Los escritos estéticos de Rojas suponen, a este respecto, una clara influencia hegeliana. Para nuestro autor el templo de la cultura argentina fue una construcción que tardó años en levantarse, para ello cada uno trajo su piedra sillar o su ícono pintoresco, por devoción al numen del lugar, y lo dejo en su sitio, indislocable. Toda la construcción parece que hubiera obedecido a un plan inteligente, superior a la conciencia individual de los hombres18. En tal pasaje las analogías entre las nociones que venimos explicitando son de suyo evidente: la construcción de la cultura argentina fue entonces para Rojas una construcción histórica, a través de la cual cada individuo fue aportando con su obra –obra artística que manifiesta el numen del lugar- una pequeña parte dentro del todo. Y que la conformación de tal todo –entiéndase el templo de la cultura nacional- obedece a un plan que es superior a la conciencia individual de los artistas; tal es el modo como el espíritu se vale de los individuos que de manera inconsciente sirven a su realización. De hecho es Hegel quien refiere que, acabada la posibilidad del individuo histórico –o héroe, tal como Hegel gusta en llamar a aquel que sirve a la realización del espíritu movido por sus pasiones- de contribuir al desarrollo de la Idea, el espíritu se vale de otra subjetividad para continuar con su plan. Por lo tanto si bien Rojas no contempla la realización de la libertad como motor que mueve al despliegue del espíritu absoluto, sí está teniendo en cuenta ciertas nociones que son propias del idealista alemán al indicar que es el artista –a modo de héroe de nuestra historia- quien debe liberar el espíritu nacional presente en la tierra, revelando de tal modo el Ideal americano al resto de la nación. El siguiente pasaje es una clara exposición al respecto: La realidad terrenal está llena de númenes prisioneros, y de mundos henchidos de visiones. El arte es quien los liberta y quien les da voz19. Siendo entonces el artista quien se encargará de, a través de la forma artística, hacer hablar –en tanto que representar- a la divinidad.

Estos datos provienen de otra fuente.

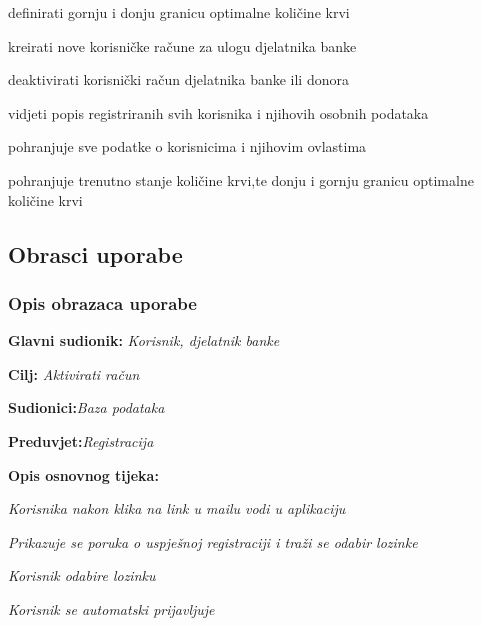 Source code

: \begin{packed_enum}
\begin{packed_enum}
		\item definirati gornju i donju granicu optimalne količine krvi
		\item kreirati nove korisničke račune za ulogu djelatnika banke
		\item deaktivirati korisnički račun djelatnika banke ili donora
		\item vidjeti popis registriranih svih korisnika i njihovih osobnih podataka
		
	\end{packed_enum}
	
	\item  {}
	
	\begin{packed_enum}
		
		\item pohranjuje sve podatke o korisnicima i njihovim ovlastima
		\item pohranjuje trenutno stanje količine krvi,te donju i gornju granicu optimalne količine krvi
		
	\end{packed_enum}
\end{packed_enum}

\eject 



\subsection{Obrasci uporabe}

\subsubsection{Opis obrazaca uporabe}

\noindent {}
\begin{packed_item}
	
	\item \textbf{Glavni sudionik: }\textit{Korisnik, djelatnik banke}\eject
	\item  \textbf{Cilj:} \textit{Aktivirati račun}\eject
	\item  \textbf{Sudionici:}\textit{Baza podataka}\eject 
	\item  \textbf{Preduvjet:}\textit{Registracija}\eject
	\item  \textbf{Opis osnovnog tijeka:}
	
	\item[] \begin{packed_enum}
		
		\item \textit{Korisnika nakon klika na link u mailu vodi u aplikaciju}\eject
		\item \textit{Prikazuje se poruka o uspješnoj registraciji i traži se odabir lozinke}\eject 
		\item \textit{Korisnik odabire lozinku}\eject 
		\item \textit{Korisnik se automatski prijavljuje}\eject
		
	\end{packed_enum}
	
\end{packed_item}

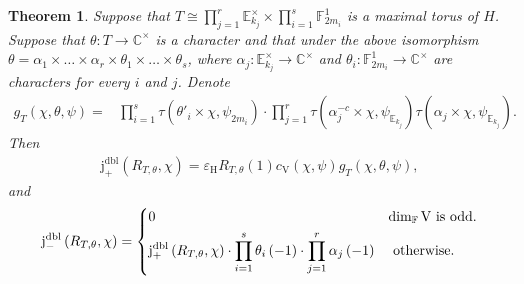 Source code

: \documentclass[12pt, reqno]{amsart}
\newtheorem{theorem}{Theorem}[section]
\theoremstyle{definition}
\theoremstyle{definition}
\theoremstyle{definition}
\newcommand{\cComplex}{\mathbb{C}}
\newcommand{\multiplicativegroup}[1]{#1^{\times}}
\newcommand{\hermitianSpace}{\mathrm{V}}
\newcommand{\fieldCharacter}{\psi}
\newcommand{\minusInvolution}[1]{#1^{-c}}
\newcommand{\finiteField}{\mathbb{F}}
\newcommand{\quadraticExtension}{\mathbb{E}}
\newcommand{\finiteFieldExtension}[1]{\finiteField_{#1}}
\newcommand{\quadraticFieldExtension}[1]{\quadraticExtension_{#1}}
\newcommand{\dblPosVirtualJacobiSumScalar}[2]{\mathrm{j}_{+}^{\mathrm{dbl}}\left(#1, #2\right)}
\newcommand{\dblNegVirtualJacobiSumScalar}[2]{\mathrm{j}_{-}^{\mathrm{dbl}}\left(#1, #2\right)}
\newcommand{\GaussSumCharacter}[3]{\tau\left(#1 \times #2, #3\right)}
\newcommand{\algebraicGroup}[1]{\boldsymbol{\mathrm{#1}}}
\begin{document}
\begin{theorem}\label{thm:computation-of-doubling-gauss-sum-scalar-for-deligne-lusztig-characters}
	Suppose that $T \cong \prod_{j=1}^r \multiplicativegroup{\quadraticFieldExtension{k_j}} \times \prod_{i=1}^s \finiteFieldExtension{2m_i}^1$ is a maximal torus of $H$. Suppose that $\theta \colon T \to \multiplicativegroup{\cComplex}$ is a character and that under the above isomorphism $\theta = \alpha_1 \times \dots \times \alpha_r \times \theta_1 \times \dots \times \theta_s$, where $\alpha_j \colon \multiplicativegroup{\quadraticFieldExtension{k_j}} \to \multiplicativegroup{\cComplex}$ and $\theta_i \colon \finiteFieldExtension{2m_i}^1 \to \multiplicativegroup{\cComplex}$ are characters for every $i$ and $j$. Denote \begin{align*}
		g_T\left(\chi, \theta, \fieldCharacter\right)
		= & \prod_{i=1}^s \GaussSumCharacter{\theta'_i}{\chi}{\fieldCharacter_{2m_i}} \cdot \prod_{j=1}^r \GaussSumCharacter{\minusInvolution{\alpha_j}}{\chi}{\fieldCharacter_{\quadraticFieldExtension{k_j}}} \GaussSumCharacter{\alpha_j}{\chi}{\fieldCharacter_{\quadraticFieldExtension{k_j}}}.
	\end{align*} Then
	\begin{align*}
		 \dblPosVirtualJacobiSumScalar{R_{T, \theta}}{\chi} = \varepsilon_{\algebraicGroup{H}} R_{T,\theta}\left(1\right) c_{\hermitianSpace}\left(\chi, \fieldCharacter\right) g_T\left(\chi, \theta, \fieldCharacter\right),
	\end{align*}
	and \begin{align*}
		\dblNegVirtualJacobiSumScalar{R_{T, \theta}}{\chi} = \begin{dcases}
			0 & \dim_{\finiteField} \hermitianSpace \text{ is odd.}\\
			\dblPosVirtualJacobiSumScalar{R_{T, \theta}}{\chi} \cdot \prod_{i=1}^s \theta_i\left(-1\right) \cdot \prod_{j=1}^r \alpha_j\left(-1\right) & \text{ otherwise.}
		\end{dcases}
	\end{align*}
\end{theorem}
\end{document}
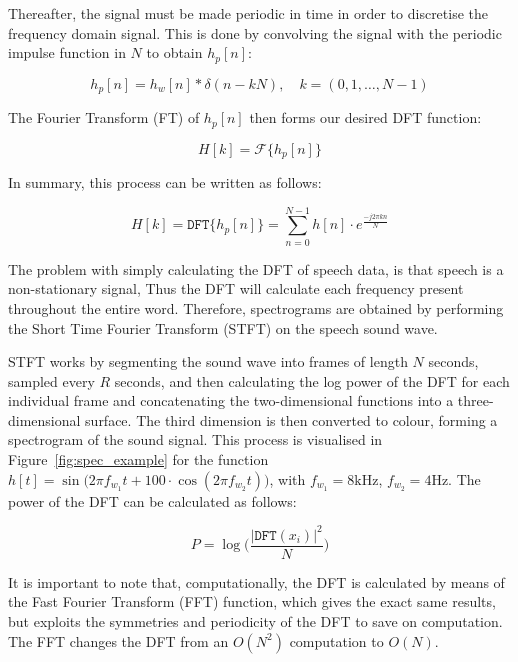 Thereafter, the signal must be made periodic in time in order to discretise the frequency domain signal. 
This is done by convolving the signal with the periodic impulse function in $N$ to obtain $h_{p}[n]$:

\begin{equation}
    h_{p}[n] = h_{w}[n] \ast \delta(n-kN), \quad k=(0,1,\dotsc,N-1)
\end{equation}

The Fourier Transform (FT) of $h_{p}[n]$ then forms our desired DFT function:

\begin{equation}
    H[k] = \mathcal{F} \{ h_{p}[n] \}
\end{equation}

In summary, this process can be written as follows:

\begin{equation}
    H[k] = \mathtt{DFT} \{ h_{p}[n] \} = \displaystyle\sum_{n=0}^{N-1} h[n] \cdot e^{\displaystyle\frac{-j2\pi kn}{N}}
\end{equation}

The problem with simply calculating the DFT of speech data, is that speech is a non-stationary signal, Thus the DFT will calculate each frequency present throughout the entire word. 
Therefore, spectrograms are obtained by performing the Short Time Fourier Transform (STFT) on the speech sound wave. 

STFT works by segmenting the sound wave into frames of length $N$ seconds, sampled every $R$ seconds, and then calculating the log power of the DFT for each individual frame and concatenating the two-dimensional functions into a three-dimensional surface. 
The third dimension is then converted to colour, forming a spectrogram of the sound signal. 
This process is visualised in Figure~\ref{fig:spec_example} for the function $h[t]=\sin\big(2\pi f_{w_1} t + 100 \cdot \cos(2\pi f_{w_2} t) \big)$, with $f_{w_1}= 8 \mathrm{kHz}$, $f_{w_2}= 4 \mathrm{Hz}$.
The power of the DFT can be calculated as follows:

\begin{equation}
    P = \log\bigg(\frac{|\mathtt{DFT}(x_i)|^2}{N}\bigg)
\end{equation}

It is important to note that, computationally, the DFT is calculated by means of the Fast Fourier Transform (FFT) function, which gives the exact same results, but exploits the symmetries and periodicity of the DFT to save on computation. 
The FFT changes the DFT from an $O(N^2)$ computation to $O(N)$.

Para concluir este punto debemos indicar una última relación. Tanto en Hegel como en Rojas podemos observar que es el filósofo el encargado de descubrir la idea realizada en la historia. Son ellos los privilegiados que logran reconocer el plan oculto que despliega el espíritu. Digamos, por tanto, que es en una propia interpretación del pasado nacional donde encuentra Rojas la posibilidad de fundamentar una doctrina estética que se afirme como el punto de partida de toda labor artística nacional del porvenir.